Under this factor, the Court considers whether the damages sought are proportional to the alleged harm. Landstar Ranger, Inc. v. Parth Enter., Inc., 725 F. Supp. 2d 916, 921 (N.D. Cal. 2010). Here, Plaintiff seeks to recover a total of $8,012.50 in statutory damages, attorneys' fees, and costs. ECF No. 9-1 at 8. "Courts frequently grant default judgment in Unruh Act and ADA cases and impose similar financial liabilities on the defendant." See Vogel, 992 F. Supp. 2d at 1012 (finding $13,739.20 in statutory damages, attorneys' fees, and costs "neither too large nor too unreasonable" given defendant's failure to appear and failure to comply with the ADA and Unruh Act); see also, e.g., Moore v. Cisneros, No. 1:12-cv-00188-LJO-SKO, 2012 WL 6523017, at *4 (E.D. Cal. Dec. 13, 2012) (finding default judgment of $10,119.70 "[not] unreasonable in light of the allegations in the complaint"); Johnson v. Huynh, No. CIV S-08-1189 JAM DAD, 2009 WL 2777021, at *2 (E.D. Cal. Aug. 27, 2009) (finding default judgment of $12,000 "a relatively small award of damages"). This factor therefore weighs in favor of granting default judgment.

D. Factor V: Possibility of Factual Dispute

This factor turns on the degree of possibility that a dispute concerning material facts exists or may later arise. Eitel, 782 F.2d at 1471-72. Here, Plaintiff's allegations must be taken as true because of the default, see TeleVideo, 826 F.2d at 917-18, and therefore any purported factual dispute appears settled, as there is no indication that Defendant will defend against the action. Accordingly, this factor favors default.

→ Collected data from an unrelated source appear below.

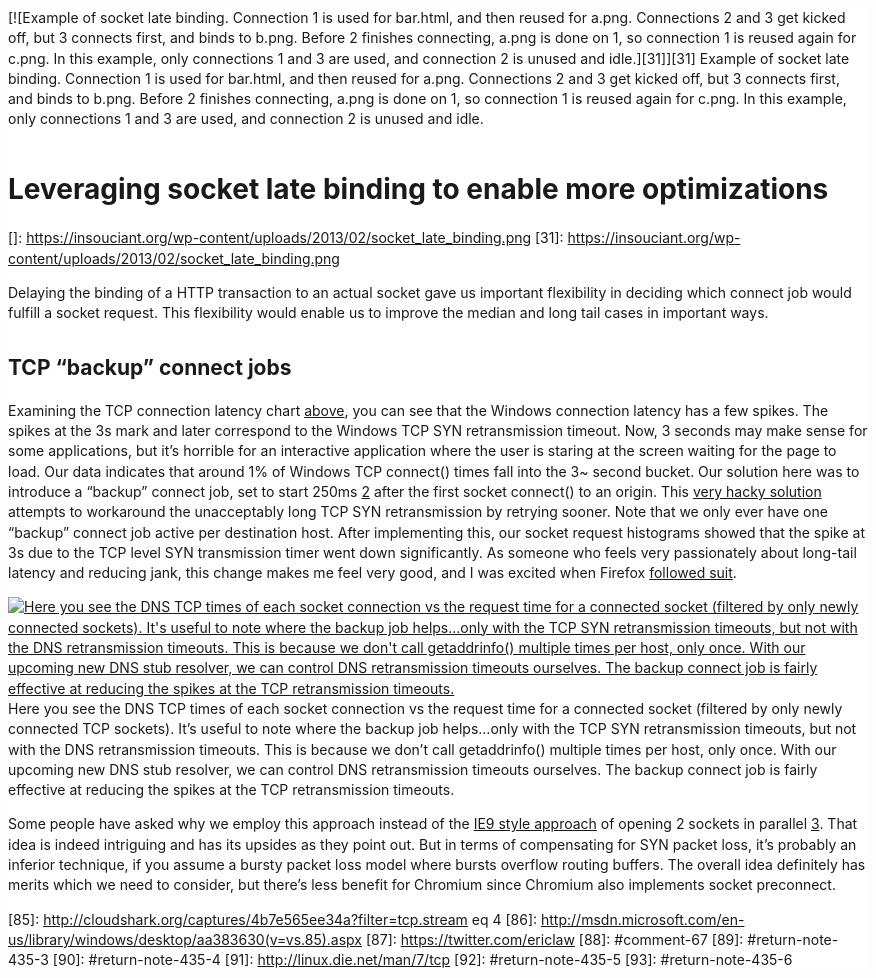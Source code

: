 [![Example of socket late binding. Connection 1 is used for bar.html, and then reused for a.png. Connections 2 and 3 get kicked off, but 3 connects first, and binds to b.png. Before 2 finishes connecting, a.png is done on 1, so connection 1 is reused again for c.png. In this example, only connections 1 and 3 are used, and connection 2 is unused and idle.][31]][31]
Example of socket late binding. Connection 1 is used for bar.html, and then reused for a.png. Connections 2 and 3 get kicked off, but 3 connects first, and binds to b.png. Before 2 finishes connecting, a.png is done on 1, so connection 1 is reused again for c.png. In this example, only connections 1 and 3 are used, and connection 2 is unused and idle.

# Leveraging socket late binding to enable more optimizations

 []: https://insouciant.org/wp-content/uploads/2013/02/socket_late_binding.png
 [31]: https://insouciant.org/wp-content/uploads/2013/02/socket_late_binding.png

Delaying the binding of a HTTP transaction to an actual socket gave us important flexibility in deciding which connect job would fulfill a socket request. This flexibility would enable us to improve the median and long tail cases in important ways.

## TCP “backup” connect jobs

Examining the TCP connection latency chart [above][2], you can see that the Windows connection latency has a few spikes. The spikes at the 3s mark and later correspond to the Windows TCP SYN retransmission timeout. Now, 3 seconds may make sense for some applications, but it’s horrible for an interactive application where the user is staring at the screen waiting for the page to load. Our data indicates that around 1% of Windows TCP connect() times fall into the 3~ second bucket. Our solution here was to introduce a “backup” connect job, set to start 250ms [2][32] after the first socket connect() to an origin. This [very hacky solution][33] attempts to workaround the unacceptably long TCP SYN retransmission by retrying sooner. Note that we only ever have one “backup” connect job active per destination host. After implementing this, our socket request histograms showed that the spike at 3s due to the TCP level SYN transmission timer went down significantly. As someone who feels very passionately about long-tail latency and reducing jank, this change makes me feel very good, and I was excited when Firefox [followed suit][34].

 [32]: #note-435-2 "This constant is obviously suboptimal in lots of cases, and we’re looking into fixing it by implementing it more dynamically."
 [33]: http://src.chromium.org/viewvc/chrome?view=rev&revision=41543
 [34]: http://bitsup.blogspot.com/2010/12/accelerated-connection-retry-for-http.html

[![Here you see the DNS TCP times of each socket connection vs the request time for a connected socket (filtered by only newly connected sockets). It's useful to note where the backup job helps...only with the TCP SYN retransmission timeouts, but not with the DNS retransmission timeouts. This is because we don't call getaddrinfo() multiple times per host, only once. With our upcoming new DNS stub resolver, we can control DNS retransmission timeouts ourselves. The backup connect job is fairly effective at reducing the spikes at the TCP retransmission timeouts.][36]][36]
Here you see the DNS TCP times of each socket connection vs the request time for a connected socket (filtered by only newly connected TCP sockets). It’s useful to note where the backup job helps…only with the TCP SYN retransmission timeouts, but not with the DNS retransmission timeouts. This is because we don’t call getaddrinfo() multiple times per host, only once. With our upcoming new DNS stub resolver, we can control DNS retransmission timeouts ourselves. The backup connect job is fairly effective at reducing the spikes at the TCP retransmission timeouts.

Some people have asked why we employ this approach instead of the [IE9 style approach][37] of opening 2 sockets in parallel [3][38]. That idea is indeed intriguing and has its upsides as they point out. But in terms of compensating for SYN packet loss, it’s probably an inferior technique, if you assume a bursty packet loss model where bursts overflow routing buffers. The overall idea definitely has merits which we need to consider, but there’s less benefit for Chromium since Chromium also implements socket preconnect.


 [1]: #Introduction
 [2]: #Connection_latency
 [3]: #Socket_8220late_binding8221
 [4]: #Leveraging_socket_late_binding_to_enable_more_optimizations
 [5]: #TCP_8220backup8221_connect_jobs
 [6]: #Socket_preconnect
 [7]: #Improving_connection_reuse
 [8]: #Determining_how_long_to_keep_sockets_open
 [9]: #Determining_how_many_total_sockets_to_keep_open
 [10]: #Determining_which_idle_socket_to_use
 [11]: #How_much_parallelism_is_good
 [12]: #Experimenting_with_the_connection_per_host_limit
 [13]: #Opening_too_many_TCP_connections_can_cause_congestion
 [14]: #Making_Chromium8217s_connection_management_SPeeDY
 [15]: #Mobile_connection_management
 [16]: #Detecting_blackholed_TCP_connections_with_SPDY
 [17]: #Reducing_unnecessary_radio_usage
 [18]: #Conclusion
 [19]: #note-435-1 "Well, not quite first. There are other steps for certain configurations, like proxy resolution."
 [20]: https://plus.google.com/103382935642834907366/posts/FKot8mghkok
 [22]: https://insouciant.org/wp-content/uploads/2013/02/tcp_connection_latency.png
 [24]: https://insouciant.org/wp-content/uploads/2013/02/tcp_connection_latency_cdf.png
 [26]: https://insouciant.org/wp-content/uploads/2013/02/ssl_connection_latency.png
 [28]: https://insouciant.org/wp-content/uploads/2013/02/ssl_connection_latency_cdf.png
 [29]: http://src.chromium.org/viewvc/chrome?view=rev&revision=36230
 [36]: https://insouciant.org/wp-content/uploads/2013/02/tcp_backup_connect_job.png
 [37]: http://blogs.msdn.com/b/ie/archive/2011/03/17/internet-explorer-9-network-performance-improvements.aspx
 [38]: #note-435-3 "It appears to have some interesting side effects. It looks like they issue double GETs, and cancel them, hoping that Windows will reuse the socket for other GETs, but sometimes it doesn’t work and they just burn a socket. They probably have to do it this way since they rely on WinINet, rather than implementing the HTTP stack themselves. But I’m just speculating, I don’t really know. [edit: Eric Lawrence chimed in with a much more authoritative explanation]."
 [39]: http://src.chromium.org/viewvc/chrome?view=rev&revision=47479
 [40]: http://www.belshe.com/2011/02/10/the-era-of-browser-preconnect/
 [41]: http://src.chromium.org/viewvc/chrome?view=rev&revision=52275
 [42]: http://www.w3.org/Protocols/rfc2616/rfc2616-sec9.html#sec9.9
 [43]: #note-435-4 "Chromium abuses the term socket to generically refer to a “connected” byte stream"
 [45]: https://insouciant.org/wp-content/uploads/2013/02/HTTPSocketIdleTimeBeforeUse.png
 [47]: https://insouciant.org/wp-content/uploads/2013/02/HTTPSocketUseType.png
 [48]: #HTTPSocketUseType
 [49]: https://code.google.com/p/chromium/issues/detail?id=32817
 [50]: #note-435-5 "Linux (for HTTP, we generally care more about the server congestion window) by default times out the congestion window after a RTO, controllable by the tcp_slow_start_after_idle setting."
 [51]: http://en.wikipedia.org/wiki/Congestion_window
 [52]: http://src.chromium.org/viewvc/chrome?view=rev&revision=97991
 [53]: #note-435-6 "“warmest socket” uses the socket which has read the most bytes. ”last accessed socket” uses the socket that has been idle for the least amount of time. ”warm socket” uses “read bytes / (idle time)^0.25"
 [54]: https://insouciant.org/tech/resource-prioritization-in-chromium/
 [55]: https://code.google.com/p/chromium/issues/detail?id=163963
 [56]: http://src.chromium.org/viewvc/chrome?view=rev&revision=49057
 [57]: http://code.google.com/p/chromium/issues/detail?id=44491
 [58]: http://www.chromium.org/getting-involved/dev-channel
 [59]: http://code.google.com/p/chromium/issues/detail?id=44491#c7
 [60]: http://calendar.perfplanet.com/2012/moving-beyond-window-onload/
 [61]: https://sites.google.com/a/webpagetest.org/docs/using-webpagetest/metrics/speed-index
 [62]: http://en.wikipedia.org/wiki/Slow-start
 [63]: http://kernelnewbies.org/Linux_2_6_39#head-c2acd2f0463943210471a42bf6f5b469a6999e7b
 [64]: https://insouciant.org/tech/some-more-reasons-hacking-around-http-bottlenecks-sucks-and-we-should-fix-http/
 [65]: http://www.chromium.org/spdy/spdy-whitepaper
 [66]: https://github.com/http2/http2-spec
 [67]: http://dev.chromium.org/spdy/spdy-protocol/spdy-protocol-draft3#TOC-2.6.1-SYN_STREAM
 [68]: http://dev.chromium.org/spdy/spdy-protocol/spdy-protocol-draft3#TOC-2.6.2-SYN_REPLY
 [69]: https://code.google.com/p/chromium/issues/detail?id=42669
 [71]: https://insouciant.org/wp-content/uploads/2013/02/http_stream_late_binding_spdy.png
 [72]: http://src.chromium.org/viewvc/chrome?view=rev&revision=104666
 [73]: https://code.google.com/p/chromium/issues/detail?id=27400
 [74]: http://src.chromium.org/viewvc/chrome?view=rev&revision=71482
 [75]: http://dev.chromium.org/spdy/spdy-protocol/spdy-protocol-draft2#TOC-PING
 [76]: http://src.chromium.org/viewvc/chrome?view=rev&revision=105723
 [77]: https://code.google.com/p/chromium/issues/detail?id=127812
 [78]: http://www.stevesouders.com/blog/2011/09/21/making-a-mobile-connection/
 [79]: https://plus.google.com/103382935642834907366/posts/JqxAbV2AWgw
 [80]: https://code.google.com/p/chromium/issues/detail?id=101820
 [81]: https://code.google.com/p/chromium/issues/detail?id=175623
 [82]: #return-note-435-1
 [83]: #return-note-435-2
 [84]: http://www.webpagetest.org/result/130218_Q4_VQH/1/details/
 [85]: http://cloudshark.org/captures/4b7e565ee34a?filter=tcp.stream eq 4
 [86]: http://msdn.microsoft.com/en-us/library/windows/desktop/aa383630(v=vs.85).aspx
 [87]: https://twitter.com/ericlaw
 [88]: #comment-67
 [89]: #return-note-435-3
 [90]: #return-note-435-4
 [91]: http://linux.die.net/man/7/tcp
 [92]: #return-note-435-5
 [93]: #return-note-435-6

E. Factor VI: Reason for Default

If a defendant's default may have been the product of excusable neglect, this factor weighs against granting default judgment. Eitel, 782 F.2d at 1471-72. Here, there is no evidence of excusable neglect. Thus, this factor weighs in favor of default.

F. Factor VII: Policy Favoring Merits Decisions

Although this factor, by its nature, generally weighs against default judgment because it encourages merits decisions, "[t]he fact that Rule 55(b) has been enacted . . . indicates that 'this preference, standing alone, is not dispositive.'" Landstar Ranger, 725 F. Supp. 2d at 922 (citing PepsiCo, Inc., 238 F. Supp. 2d at 1177 (quoting Kloepping v. Fireman's Fund, No. 94-2684, 1996 WL 75314, at *3 (N.D. Cal. 1996))). In the present case, there is no indication that a merits decision is practicable as Defendant has yet to answer Plaintiff's Complaint. See PepsiCo, Inc., 238 F. Supp. 2d at 1177 ("Defendant's failure to answer Plaintiff's Complaint makes a decision on the merits impractical, if not impossible."). The Court therefore concludes that the timely administration of justice outweighs the strong preference for merits decisions in this case. This factor therefore weighs in favor of default judgment.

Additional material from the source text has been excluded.